Another year gone, huh?

A lot has changed between my summers at GAAP Dynamics. With an internship and a newfound confidence in my filmmaking abilities under my belt, I’ve since shifted my education towards music and film, or what I’ve been calling “a crash course in unemployment”, reducing my planned math major to a minor. On campus I’ve had more opportunities to work behind the camera, working as a photographer for clubs on campus and helping with publicity for an opera company. I wasn’t living in the same stuffy dorm, and sleeping underneath mildew stains was a thought I scarcely remembered. Unlike last year, summer wasn’t something I was anxious heading into; it was something I was excited to experience.

All this to say, when I started back at GAAP Dynamics, I had a stronger understanding of what I wanted to achieve with my time here and what I could offer to the company.

Last year, much of my time was spent figuring out how I fit into my role; I started off editing audio and creating Vyond videos for projects that were helmed by other people. While I loved working on these projects, I didn’t feel much ownership over what I made. Meanwhile, the members of the DMLS team were gradually leaving for new opportunities, meaning anybody I met wouldn’t be around for very long. Granted, towards the end of the summer, the winds began to change. I had the opportunity to work on a project of my own with the update of the company’s careers video, and the DMLS team began to settle into the team it is today. I finally felt like I had found my spot.

And then summer ended.

This year, I was determined to make something of myself. Fortunately for me, GAAP Dynamics is a company where that could happen.

When I first met with Mike Walworth and Vicky Hale about returning last semester, the first thing mentioned (aside from my obvious lack of sleep, because sleep is a controlled substance for college students) was the opportunity to spearhead a project of my own when I returned to the office. Stemming from an idea Clark had, we started planning what would eventually become a series of Three Minute Topic videos.

Arriving back at the office, I was given a course to program, a course to update, and videos to plan, shoot, and edit. I felt like I was back in a groove with the DMLS team, as if no time had passed between summers. This summer felt like the culmination of everything I had worked towards last year. 

Being part of GAAP Dynamics, I had the opportunity to work on five video projects and produce four of them. Between an ad for the Revolution and the aforementioned topic videos, I regularly got a chance to film and edit, more than I ever did at school. Building courses and experimenting more and more with what each software was capable of, I got a chance to implement lessons I had learned from my film classes. 

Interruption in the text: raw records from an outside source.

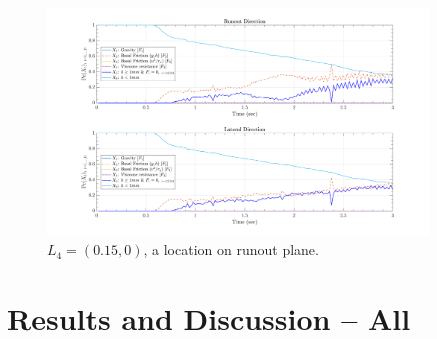 \documentclass{article}
\begin{document}
\begin{figure}[H]
\centering
	\includegraphics[width=0.9\textwidth]{InclinedPlane/LocalRecords/DominancePr_x4V.png}
	\caption{$L_4=(0.15,0)$, a location on runout plane.}
	\label{fig:Ramp-Prx4V}
\end{figure}

\section{Results and Discussion -- All}

\newpage


\end{document}
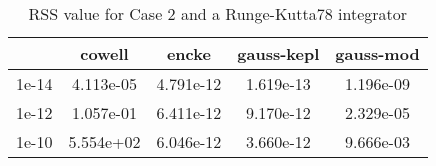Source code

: \begin{table}
\centering
\begin{tabular}{|c|c|c|c|c|}
\hline
 & cowell & encke & gauss-kepl & gauss-mod \\
\hline
1e-14 & 4.113e-05 & 4.791e-12 & 1.619e-13 & 1.196e-09 \\
\hline
1e-12 & 1.057e-01 & 6.411e-12 & 9.170e-12 & 2.329e-05 \\
\hline
1e-10 & 5.554e+02 & 6.046e-12 & 3.660e-12 & 9.666e-03 \\
\hline
\end{tabular}
\caption{RSS value for Case 2 and a Runge-Kutta78 integrator}
\label{table:tab:keplerapprox_rss_C2_Runge-Kutta78}
\end{table}
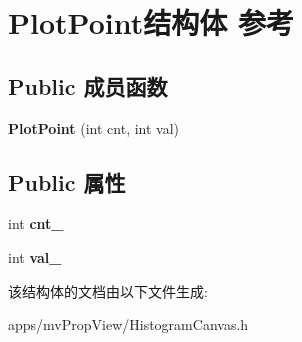 \hypertarget{struct_plot_point}{\section{Plot\+Point结构体 参考}
\label{struct_plot_point}
}
\subsection*{Public 成员函数}
\begin{DoxyCompactItemize}
\item 
\hypertarget{struct_plot_point_a1eba3889d6d734d318b6a44afb102e89}{{\bfseries Plot\+Point} (int cnt, int val)}\label{struct_plot_point_a1eba3889d6d734d318b6a44afb102e89}

\end{DoxyCompactItemize}
\subsection*{Public 属性}
\begin{DoxyCompactItemize}
\item 
\hypertarget{struct_plot_point_a41bcef9dca8ad58059c74f2fd4432d91}{int {\bfseries cnt\+\_\+}}\label{struct_plot_point_a41bcef9dca8ad58059c74f2fd4432d91}

\item 
\hypertarget{struct_plot_point_a6e09c676a6514e49624c36e646444c7e}{int {\bfseries val\+\_\+}}\label{struct_plot_point_a6e09c676a6514e49624c36e646444c7e}

\end{DoxyCompactItemize}


该结构体的文档由以下文件生成\+:\begin{DoxyCompactItemize}
\item 
apps/mv\+Prop\+View/Histogram\+Canvas.\+h\end{DoxyCompactItemize}
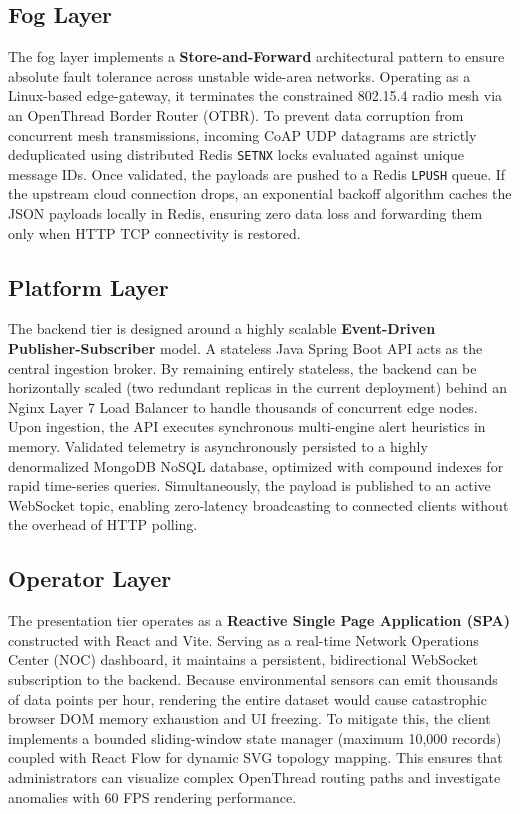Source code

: \documentclass[conference]{IEEEtran}
\begin{document}
\subsection{Fog Layer}
The fog layer implements a \textbf{Store-and-Forward} architectural pattern to ensure absolute fault tolerance across unstable wide-area networks. Operating as a Linux-based edge-gateway, it terminates the constrained 802.15.4 radio mesh via an OpenThread Border Router (OTBR). To prevent data corruption from concurrent mesh transmissions, incoming CoAP UDP datagrams are strictly deduplicated using distributed Redis \texttt{SETNX} locks evaluated against unique message IDs. Once validated, the payloads are pushed to a Redis \texttt{LPUSH} queue. If the upstream cloud connection drops, an exponential backoff algorithm caches the JSON payloads locally in Redis, ensuring zero data loss and forwarding them only when HTTP TCP connectivity is restored.

\subsection{Platform Layer}
The backend tier is designed around a highly scalable \textbf{Event-Driven Publisher-Subscriber} model. A stateless Java Spring Boot API acts as the central ingestion broker. By remaining entirely stateless, the backend can be horizontally scaled (two redundant replicas in the current deployment) behind an Nginx Layer 7 Load Balancer to handle thousands of concurrent edge nodes. Upon ingestion, the API executes synchronous multi-engine alert heuristics in memory. Validated telemetry is asynchronously persisted to a highly denormalized MongoDB NoSQL database, optimized with compound indexes for rapid time-series queries. Simultaneously, the payload is published to an active WebSocket topic, enabling zero-latency broadcasting to connected clients without the overhead of HTTP polling.

\subsection{Operator Layer}
The presentation tier operates as a \textbf{Reactive Single Page Application (SPA)} constructed with React and Vite. Serving as a real-time Network Operations Center (NOC) dashboard, it maintains a persistent, bidirectional WebSocket subscription to the backend. Because environmental sensors can emit thousands of data points per hour, rendering the entire dataset would cause catastrophic browser DOM memory exhaustion and UI freezing. To mitigate this, the client implements a bounded sliding-window state manager (maximum 10,000 records) coupled with React Flow for dynamic SVG topology mapping. This ensures that administrators can visualize complex OpenThread routing paths and investigate anomalies with 60 FPS rendering performance.
\end{document}
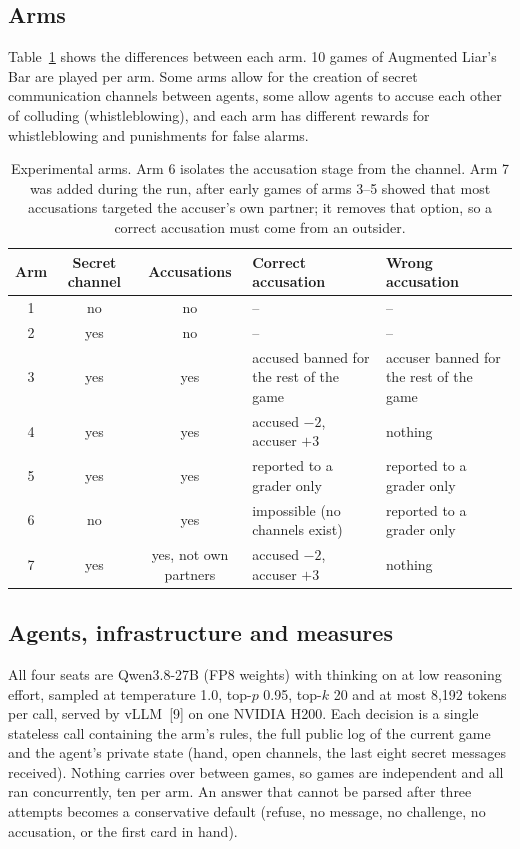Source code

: \documentclass[11pt]{article}
\begin{document}
\subsection{Arms}
Table~\ref{tab:arms} shows the differences between each arm. 10 games of Augmented Liar's Bar are played per arm. Some arms allow for the creation of secret communication channels between agents, some allow agents to accuse each other of colluding (whistleblowing), and each arm has different rewards for whistleblowing and punishments for false alarms.
\begin{table}[t]
\centering
\caption{Experimental arms. Arm 6 isolates the accusation stage from the channel. Arm 7 was added during the run, after early games of arms 3--5 showed that most accusations targeted the accuser's own partner; it removes that option, so a correct accusation must come from an outsider.}
\label{tab:arms}
\small
\begin{tabularx}{\linewidth}{@{}c c c >{\raggedright\arraybackslash}X >{\raggedright\arraybackslash}X@{}}
\toprule
Arm & Secret channel & Accusations & Correct accusation & Wrong accusation \\
\midrule
1 & no  & no  & -- & -- \\
2 & yes & no  & -- & -- \\
3 & yes & yes & accused banned for the rest of the game & accuser banned for the rest of the game \\
4 & yes & yes & accused $-2$, accuser $+3$ & nothing \\
5 & yes & yes & reported to a grader only & reported to a grader only \\
6 & no  & yes & impossible (no channels exist) & reported to a grader only \\
7 & yes & yes, not own partners & accused $-2$, accuser $+3$ & nothing \\
\bottomrule
\end{tabularx}
\end{table}

\subsection{Agents, infrastructure and measures}

All four seats are Qwen3.8-27B (FP8 weights) with thinking on at low reasoning effort, sampled at temperature 1.0, top-$p$ 0.95, top-$k$ 20 and at most 8,192 tokens per call, served by vLLM~[9] on one NVIDIA H200. Each decision is a single stateless call containing the arm's rules, the full public log of the current game and the agent's private state (hand, open channels, the last eight secret messages received). Nothing carries over between games, so games are independent and all ran concurrently, ten per arm. An answer that cannot be parsed after three attempts becomes a conservative default (refuse, no message, no challenge, no accusation, or the first card in hand).
\end{document}
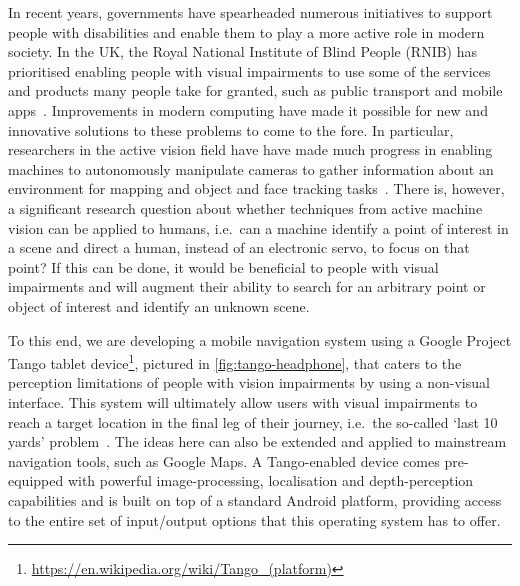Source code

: \documentclass{llncs}
\begin{document}
In recent years, governments have spearheaded numerous initiatives to support people with disabilities and enable them to play a more active role in modern society.
In the UK, the Royal National Institute of Blind People (RNIB) has prioritised enabling people with visual impairments to use some of the services and products many people take for granted, such as public transport and mobile apps~\cite{rnib-objectives}.
Improvements in modern computing have made it possible for new and innovative solutions to these problems to come to the fore.
In particular, researchers in the active vision field have have made much progress in enabling machines to autonomously manipulate cameras to gather information about an environment for mapping and object and face tracking tasks~\cite{bajcsy2018revisiting}.
There is, however, a significant research question about whether techniques from active machine vision can be applied to humans, i.e.\ can a machine identify a point of interest in a scene and direct a human, instead of an electronic servo, to focus on that point?
If this can be done, it would be beneficial to people with visual impairments and will augment their ability to search for an arbitrary point or object of interest and identify an unknown scene. 

To this end, we are developing a mobile navigation system using a Google Project Tango tablet device\footnote{\url{https://en.wikipedia.org/wiki/Tango\_(platform)}}, pictured in \cref{fig:tango-headphone}, that caters to the perception limitations of people with vision impairments by using a non-visual interface.
This system will ultimately allow users with visual impairments to reach a target location in the final leg of their journey, i.e.\ the so-called `last 10 yards' problem~\cite{google2016blind,bellotto2013}. 
The ideas here can also be extended and applied to mainstream navigation tools, such as Google Maps.
A Tango-enabled device comes pre-equipped with powerful image-processing, localisation and depth-perception capabilities and is built on top of a standard Android platform, providing access to the entire set of input/output options that this operating system has to offer.
\end{document}
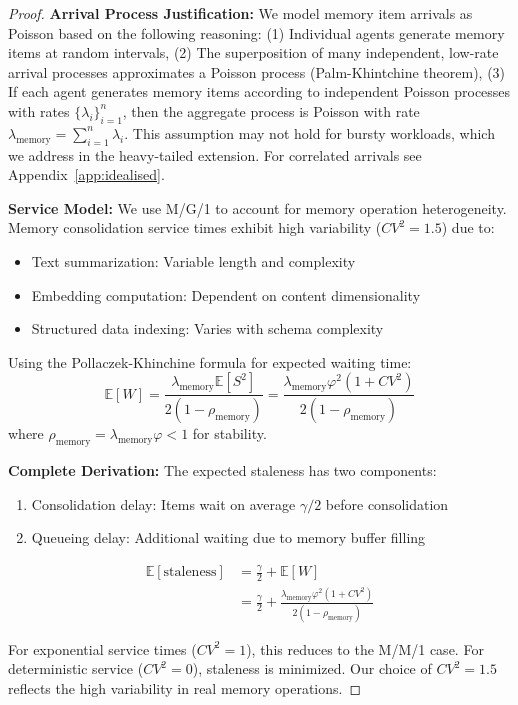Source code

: \documentclass{article}
\begin{document}
\begin{proof}
\textbf{Arrival Process Justification:} We model memory item arrivals as Poisson based on the following reasoning: (1) Individual agents generate memory items at random intervals, (2) The superposition of many independent, low-rate arrival processes approximates a Poisson process (Palm-Khintchine theorem), (3) If each agent generates memory items according to independent Poisson processes with rates $\{\lambda_i\}_{i=1}^n$, then the aggregate process is Poisson with rate $\lambda_{\text{memory}} = \sum_{i=1}^n \lambda_i$. This assumption may not hold for bursty workloads, which we address in the heavy-tailed extension. For correlated arrivals see Appendix~\ref{app:idealised}.

\textbf{Service Model:} We use M/G/1 to account for memory operation heterogeneity. Memory consolidation service times exhibit high variability ($CV^2 = 1.5$) due to:
\begin{itemize}
\item Text summarization: Variable length and complexity
\item Embedding computation: Dependent on content dimensionality  
\item Structured data indexing: Varies with schema complexity
\end{itemize}

Using the Pollaczek-Khinchine formula for expected waiting time:
\begin{equation}
\mathbb{E}[W] = \frac{\lambda_{\text{memory}}\mathbb{E}[S^2]}{2(1-\rho_{\text{memory}})} = \frac{\lambda_{\text{memory}}\varphi^2(1+CV^2)}{2(1-\rho_{\text{memory}})}
\end{equation}
where $\rho_{\text{memory}} = \lambda_{\text{memory}}\varphi < 1$ for stability.

\textbf{Complete Derivation:} The expected staleness has two components:
\begin{enumerate}
\item Consolidation delay: Items wait on average $\gamma/2$ before consolidation
\item Queueing delay: Additional waiting due to memory buffer filling
\end{enumerate}

\begin{align}
\mathbb{E}[\text{staleness}] &= \frac{\gamma}{2} + \mathbb{E}[W] \\
&= \frac{\gamma}{2} + \frac{\lambda_{\text{memory}}\varphi^2(1+CV^2)}{2(1-\rho_{\text{memory}})}
\end{align}

For exponential service times ($CV^2 = 1$), this reduces to the M/M/1 case. For deterministic service ($CV^2 = 0$), staleness is minimized. Our choice of $CV^2 = 1.5$ reflects the high variability in real memory operations.
\end{proof}
\end{document}
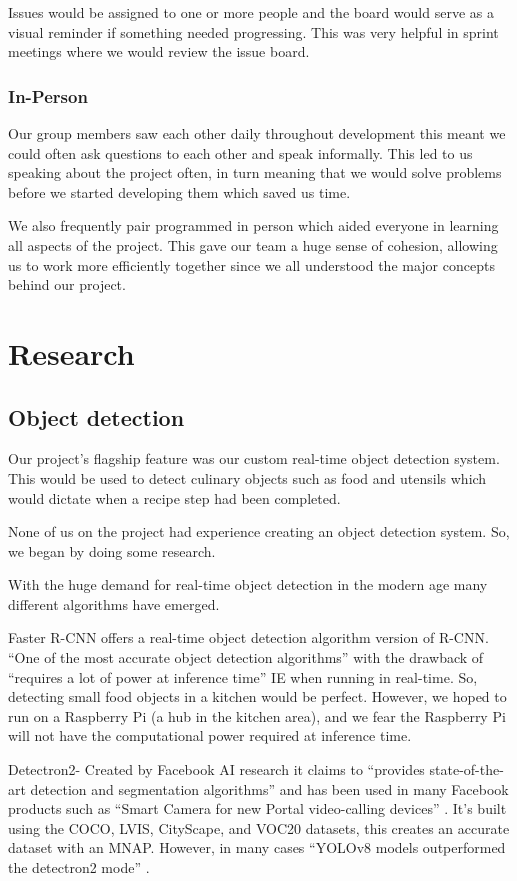 \documentclass{article}
\begin{document}
Issues would be assigned to one or more people and the board would serve as a
visual reminder if something needed progressing. This was very helpful in
sprint meetings where we would review the issue board.

\subsubsection{In-Person}
Our group members saw each other daily throughout development this meant we
could often ask questions to each other and speak informally. This led to us
speaking about the project often, in turn meaning that we would solve problems
before we started developing them which saved us time.

We also frequently pair programmed in person which aided everyone in learning
all aspects of the project. This gave our team a huge sense of cohesion,
allowing us to work more efficiently together since we all understood the major
concepts behind our project.

\section{Research}
\subsection{Object detection}
Our project's flagship feature was our custom real-time object detection
system. This would be used to detect culinary objects such as food and utensils
which would dictate when a recipe step had been completed.

None of us on the project had experience creating an object detection system.
So, we began by doing some research.

With the huge demand for real-time object detection in the modern age many
different algorithms have emerged.

Faster R-CNN offers a real-time object detection algorithm version of R-CNN.
“One of the most accurate object detection algorithms” \cite{FasterRCNN} with
the drawback of “requires a lot of power at inference time” IE when running in
real-time. So, detecting small food objects in a kitchen would be perfect.
However, we hoped to run on a Raspberry Pi (a hub in the kitchen area), and we
fear the Raspberry Pi will not have the computational power required
\cite{Fast-CNN-Rasberry-Pi} at inference time.

Detectron2- Created by Facebook AI research it claims to “provides
state-of-the-art detection and segmentation algorithms” \cite{wu2019detectron2}
and has been used in many Facebook products such as “Smart Camera for new
Portal video-calling devices” \cite{metasmartcameras}. It’s built using the
COCO, LVIS, CityScape, and VOC20 datasets, this creates an accurate dataset
with an MNAP. However, in many cases “YOLOv8 models outperformed the detectron2
mode” \cite{ai5010005}.
\end{document}
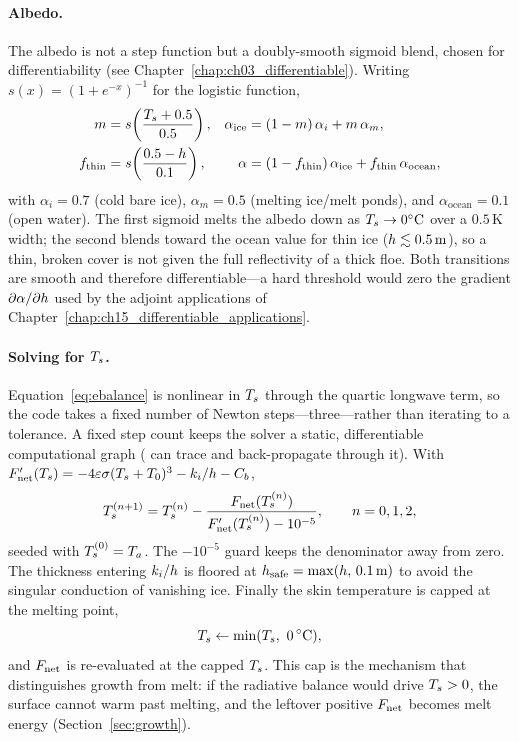 \paragraph{Albedo.} The albedo is not a step function but a doubly-smooth
sigmoid blend, chosen for differentiability (see
Chapter~\ref{chap:ch03_differentiable}). Writing
$s(x)=(1+e^{-x})^{-1}$ for the logistic function,
\begin{align}
  m  &= s\!\left(\frac{\Tsi+0.5}{0.5}\right),
      &\alpha_{\mathrm{ice}} &= (1-m)\,\alpha_{i} + m\,\alpha_{m}, \\
  f_{\mathrm{thin}} &= s\!\left(\frac{0.5-\hice}{0.1}\right),
      &\alpha &= (1-f_{\mathrm{thin}})\,\alpha_{\mathrm{ice}}
                 + f_{\mathrm{thin}}\,\alpha_{\mathrm{ocean}},
  \label{eq:albedo}
\end{align}
with $\alpha_i=0.7$ (cold bare ice), $\alpha_m=0.5$ (melting ice/melt ponds),
and $\alpha_{\mathrm{ocean}}=0.1$ (open water). The first sigmoid melts the
albedo down as $\Tsi \to 0^\circ\mathrm{C}$ over a $0.5\,\mathrm{K}$ width; the
second blends toward the ocean value for thin ice ($\hice \lesssim 0.5\,
\mathrm{m}$), so a thin, broken cover is not given the full reflectivity of a
thick floe. Both transitions are smooth and therefore differentiable---a hard
threshold would zero the gradient $\partial\alpha/\partial\hice$ used by the
adjoint applications of Chapter~\ref{chap:ch15_differentiable_applications}.

\paragraph{Solving for $\Tsi$.} Equation~\eqref{eq:ebalance} is nonlinear in
$\Tsi$ through the quartic longwave term, so the code takes a fixed number of
Newton steps---three---rather than iterating to a tolerance. A fixed step count
keeps the solver a static, differentiable computational graph (\jax{} can trace
and back-propagate through it). With
$\Fnet'(\Tsi) = -4\varepsilon\sigma(\Tsi+T_0)^3 - \kice/\hice - C_b$,
\begin{equation}
  \Tsi^{(n+1)} = \Tsi^{(n)}
      - \frac{\Fnet(\Tsi^{(n)})}{\Fnet'(\Tsi^{(n)}) - 10^{-5}},
  \qquad n=0,1,2,
  \label{eq:newton}
\end{equation}
seeded with $\Tsi^{(0)}=T_a$. The $-10^{-5}$ guard keeps the denominator away
from zero. The thickness entering $\kice/\hice$ is floored at
$\hice_{\mathrm{safe}}=\max(\hice,\,0.1\,\mathrm{m})$ to avoid the singular
conduction of vanishing ice. Finally the skin temperature is capped at the
melting point,
\begin{equation}
  \Tsi \leftarrow \min(\Tsi,\ 0\,^\circ\mathrm{C}),
  \label{eq:tcap}
\end{equation}
and $\Fnet$ is re-evaluated at the capped $\Tsi$. This cap is the mechanism
that distinguishes growth from melt: if the radiative balance would drive
$\Tsi>0$, the surface cannot warm past melting, and the leftover positive
$\Fnet$ becomes melt energy (Section~\ref{sec:growth}).

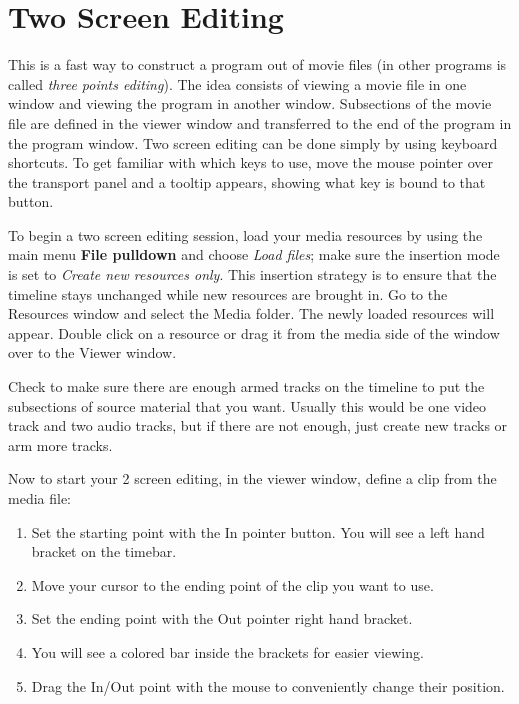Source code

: \section{Two Screen Editing}%
\label{sec:two_screen_editing}

This is a fast way to construct a program out of movie files (in
other programs is called \textit{three points editing}). The idea
consists of viewing a movie file in one window and viewing the
program in another window. Subsections of the movie file are defined
in the viewer window and transferred to the end of the program in
the program window.  Two screen editing can be done simply by using
keyboard shortcuts.  To get familiar with which keys to use, move
the mouse pointer over the transport panel and a tooltip appears,
showing what key is bound to that button.

To begin a two screen editing session, load your media resources by
using the main menu \textbf{File pulldown} and choose \textit{Load
  files}; make sure the insertion mode is set to \textit{Create new
  resources only}.  This insertion strategy is to ensure that the
timeline stays unchanged while new resources are brought in. Go to
the Resources window and select the Media folder. The newly loaded
resources will appear. Double click on a resource or drag it from
the media side of the window over to the Viewer window.

Check to make sure there are enough armed tracks on the timeline to
put the subsections of source material that you want.  Usually this
would be one video track and two audio tracks, but if there are not
enough, just create new tracks or arm more tracks.

Now to start your 2 screen editing, in the viewer window, define a
clip from the media file:

\begin{enumerate}
\item Set the starting point with the In pointer button.  You
  will see a left hand bracket on the timebar.
\item Move your cursor to the ending point of the clip you want
  to use.
\item Set the ending point with the Out pointer right hand
  bracket.
\item You will see a colored bar inside the brackets for easier
  viewing.
\item Drag the In/Out point with the mouse to conveniently
  change their position.
\end{enumerate}

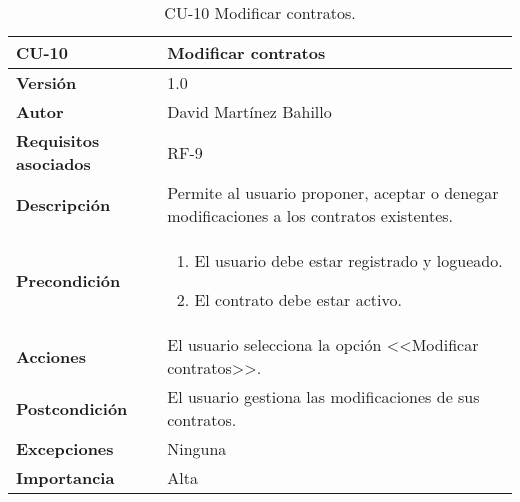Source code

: \begin{table}[p]
	\centering
	\begin{tabularx}{\linewidth}{ p{} p{} }
		\toprule
		\textbf{CU-10}    & \textbf{Modificar contratos}\\
		\midrule
		\textbf{Versión}              & 1.0    \\
		\textbf{Autor}                & David Martínez Bahillo \\
		\textbf{Requisitos asociados} & RF-9 \\
		\textbf{Descripción}          & Permite al usuario proponer, aceptar o denegar modificaciones a los contratos existentes. \\
				\textbf{Precondición}         &  
		\begin{enumerate}
			\item El usuario debe estar registrado y logueado.
			\item El contrato debe estar activo.
		\end{enumerate}\\
		\textbf{Acciones}             & El usuario selecciona la opción <<Modificar contratos>>. \\
		\textbf{Postcondición}        & El usuario gestiona las modificaciones de sus contratos. \\
		\textbf{Excepciones}          & Ninguna \\
		\textbf{Importancia}          & Alta \\
		\bottomrule
	\end{tabularx}
	\caption{CU-10 Modificar contratos.}
\end{table}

And now, with another two months under my belt, what’s changed?

Preceding the summer, I made one of the biggest choices of my life, foregoing the balance of a practical major for a creative major. I risked the safety of landing a stable career for passion, which was terrifying for me; as much as I loved my passions, I couldn’t quell the anxiety that I wasn’t capable of making a job out of them. I went into this summer hoping that it would help answer my questions. Like last year, my internship hasn’t solved my anxiety. I don’t think anything will solve my anxiety. But it certainly has softened it.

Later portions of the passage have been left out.